At the Fifth Asian and Pacific Population Conference held in Bangkok, Thailand, in December, the United States delegation bravely withstood heavy criticism from the media and members of the international community as the lone defender of pro-life principles.
The conference, which is held every 10 years, was co-organized by the United Nations Economic and Social Commission for Asia and the Pacific and the United Nations Population Fund.

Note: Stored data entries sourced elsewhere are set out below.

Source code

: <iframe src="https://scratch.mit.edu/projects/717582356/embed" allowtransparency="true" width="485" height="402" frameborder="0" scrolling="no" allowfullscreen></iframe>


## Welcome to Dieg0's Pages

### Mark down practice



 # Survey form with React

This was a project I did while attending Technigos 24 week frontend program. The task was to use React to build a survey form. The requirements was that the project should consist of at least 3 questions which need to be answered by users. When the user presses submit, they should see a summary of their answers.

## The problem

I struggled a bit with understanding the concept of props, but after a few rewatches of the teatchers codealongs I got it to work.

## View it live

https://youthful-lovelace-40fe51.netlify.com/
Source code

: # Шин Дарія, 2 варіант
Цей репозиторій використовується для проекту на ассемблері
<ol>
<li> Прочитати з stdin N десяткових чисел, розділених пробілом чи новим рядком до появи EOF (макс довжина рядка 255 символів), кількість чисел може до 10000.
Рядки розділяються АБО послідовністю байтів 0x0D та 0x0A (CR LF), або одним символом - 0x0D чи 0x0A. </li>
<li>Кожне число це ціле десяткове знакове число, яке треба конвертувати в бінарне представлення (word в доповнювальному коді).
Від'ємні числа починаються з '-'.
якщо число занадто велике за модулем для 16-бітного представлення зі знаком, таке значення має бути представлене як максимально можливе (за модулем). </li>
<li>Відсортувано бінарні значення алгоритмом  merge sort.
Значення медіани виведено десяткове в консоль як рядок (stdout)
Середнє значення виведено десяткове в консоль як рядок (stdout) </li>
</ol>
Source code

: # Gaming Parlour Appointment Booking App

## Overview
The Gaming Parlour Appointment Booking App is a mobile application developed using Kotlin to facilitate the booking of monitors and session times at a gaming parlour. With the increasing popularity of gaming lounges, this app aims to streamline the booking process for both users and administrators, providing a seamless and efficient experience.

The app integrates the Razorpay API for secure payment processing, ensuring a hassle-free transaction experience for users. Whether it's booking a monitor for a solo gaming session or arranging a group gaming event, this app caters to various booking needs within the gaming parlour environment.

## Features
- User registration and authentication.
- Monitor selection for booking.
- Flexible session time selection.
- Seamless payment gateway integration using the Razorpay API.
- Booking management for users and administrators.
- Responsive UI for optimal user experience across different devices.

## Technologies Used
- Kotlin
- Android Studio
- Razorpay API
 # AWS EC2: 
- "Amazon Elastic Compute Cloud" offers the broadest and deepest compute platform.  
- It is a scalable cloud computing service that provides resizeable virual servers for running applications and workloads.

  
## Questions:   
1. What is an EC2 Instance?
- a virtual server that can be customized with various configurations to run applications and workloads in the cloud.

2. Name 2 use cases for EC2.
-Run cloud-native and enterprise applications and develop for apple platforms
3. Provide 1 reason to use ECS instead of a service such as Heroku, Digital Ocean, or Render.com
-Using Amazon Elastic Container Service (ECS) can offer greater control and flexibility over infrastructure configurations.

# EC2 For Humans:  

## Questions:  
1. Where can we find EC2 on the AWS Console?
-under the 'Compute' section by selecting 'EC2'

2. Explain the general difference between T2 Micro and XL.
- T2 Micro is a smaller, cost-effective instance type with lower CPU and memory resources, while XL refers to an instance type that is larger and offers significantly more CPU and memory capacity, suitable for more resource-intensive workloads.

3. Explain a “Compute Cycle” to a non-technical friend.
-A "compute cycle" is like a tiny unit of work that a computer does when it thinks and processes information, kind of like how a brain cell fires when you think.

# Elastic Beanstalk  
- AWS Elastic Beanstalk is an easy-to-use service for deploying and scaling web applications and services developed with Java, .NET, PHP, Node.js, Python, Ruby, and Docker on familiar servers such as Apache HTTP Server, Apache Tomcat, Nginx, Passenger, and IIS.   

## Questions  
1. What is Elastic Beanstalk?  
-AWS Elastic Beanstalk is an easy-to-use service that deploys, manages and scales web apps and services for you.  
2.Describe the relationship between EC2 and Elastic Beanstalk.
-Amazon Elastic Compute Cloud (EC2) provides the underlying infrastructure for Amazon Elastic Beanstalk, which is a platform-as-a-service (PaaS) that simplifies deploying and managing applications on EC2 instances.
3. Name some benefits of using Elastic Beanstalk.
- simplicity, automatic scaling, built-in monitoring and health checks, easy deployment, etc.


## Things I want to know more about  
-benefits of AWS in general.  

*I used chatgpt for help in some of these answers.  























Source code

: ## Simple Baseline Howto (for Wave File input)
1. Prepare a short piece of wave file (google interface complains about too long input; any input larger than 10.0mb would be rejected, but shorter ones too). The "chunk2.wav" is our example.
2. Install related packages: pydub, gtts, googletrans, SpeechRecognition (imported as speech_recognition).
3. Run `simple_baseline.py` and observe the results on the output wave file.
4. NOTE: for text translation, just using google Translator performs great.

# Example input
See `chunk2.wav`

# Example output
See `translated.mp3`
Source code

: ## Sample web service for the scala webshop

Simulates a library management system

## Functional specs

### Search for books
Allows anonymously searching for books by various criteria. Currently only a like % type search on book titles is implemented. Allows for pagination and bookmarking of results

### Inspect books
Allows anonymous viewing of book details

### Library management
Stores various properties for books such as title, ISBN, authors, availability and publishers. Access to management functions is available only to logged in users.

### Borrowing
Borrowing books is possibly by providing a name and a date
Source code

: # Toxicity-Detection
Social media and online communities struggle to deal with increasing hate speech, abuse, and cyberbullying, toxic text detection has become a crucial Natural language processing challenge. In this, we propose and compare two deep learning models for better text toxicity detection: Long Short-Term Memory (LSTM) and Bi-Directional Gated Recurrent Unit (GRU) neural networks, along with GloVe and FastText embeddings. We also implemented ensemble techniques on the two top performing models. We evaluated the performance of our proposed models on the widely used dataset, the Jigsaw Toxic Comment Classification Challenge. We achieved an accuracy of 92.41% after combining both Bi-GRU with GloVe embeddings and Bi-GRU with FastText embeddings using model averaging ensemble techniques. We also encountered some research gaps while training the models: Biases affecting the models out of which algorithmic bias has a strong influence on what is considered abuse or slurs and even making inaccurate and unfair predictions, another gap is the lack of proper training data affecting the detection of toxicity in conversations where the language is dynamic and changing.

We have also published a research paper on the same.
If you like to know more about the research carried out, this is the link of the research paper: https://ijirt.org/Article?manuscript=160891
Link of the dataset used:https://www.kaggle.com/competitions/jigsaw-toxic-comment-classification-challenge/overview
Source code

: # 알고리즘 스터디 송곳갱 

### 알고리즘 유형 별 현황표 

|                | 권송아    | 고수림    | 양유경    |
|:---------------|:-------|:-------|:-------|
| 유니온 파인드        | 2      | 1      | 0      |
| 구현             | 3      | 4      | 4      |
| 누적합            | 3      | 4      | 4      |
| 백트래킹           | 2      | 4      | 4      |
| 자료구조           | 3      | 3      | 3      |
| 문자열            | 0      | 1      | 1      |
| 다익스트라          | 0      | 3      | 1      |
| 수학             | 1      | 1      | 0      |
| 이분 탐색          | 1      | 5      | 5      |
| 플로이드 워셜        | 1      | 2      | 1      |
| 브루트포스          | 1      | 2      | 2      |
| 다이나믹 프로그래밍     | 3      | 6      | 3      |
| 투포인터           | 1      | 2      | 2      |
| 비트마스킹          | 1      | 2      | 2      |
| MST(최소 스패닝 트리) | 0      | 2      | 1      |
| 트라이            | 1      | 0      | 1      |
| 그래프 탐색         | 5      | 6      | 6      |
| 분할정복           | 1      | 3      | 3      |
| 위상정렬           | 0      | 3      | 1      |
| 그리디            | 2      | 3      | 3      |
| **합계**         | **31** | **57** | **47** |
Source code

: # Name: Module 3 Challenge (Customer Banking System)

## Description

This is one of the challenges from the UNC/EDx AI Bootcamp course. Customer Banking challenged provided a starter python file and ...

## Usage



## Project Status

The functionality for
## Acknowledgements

It was the first of a series of regional meetings being held in advance of the 10-year anniversary of the International Conference of Population and Development, held in Cairo in 1994.
Signs of the abortion controversy appeared early on in the preparatory stages leading up to Bangkok, when participants voiced their doubts as to the likelihood of a document being adopted on schedule because of the Bush administration’s stalwart refusal to compromise on any language that might be interpreted as being inclusive of abortion.
The U.S. forced a procedural vote on two key sections of the 20-page Plan of Action that dealt with the terms “reproductive rights” and “reproductive health services.” In a press conference, U.S. delegate Eugene Dewey stated that his country was seeking improvements to the texts to ensure that they “do not imply an advocacy or a support for abortion.”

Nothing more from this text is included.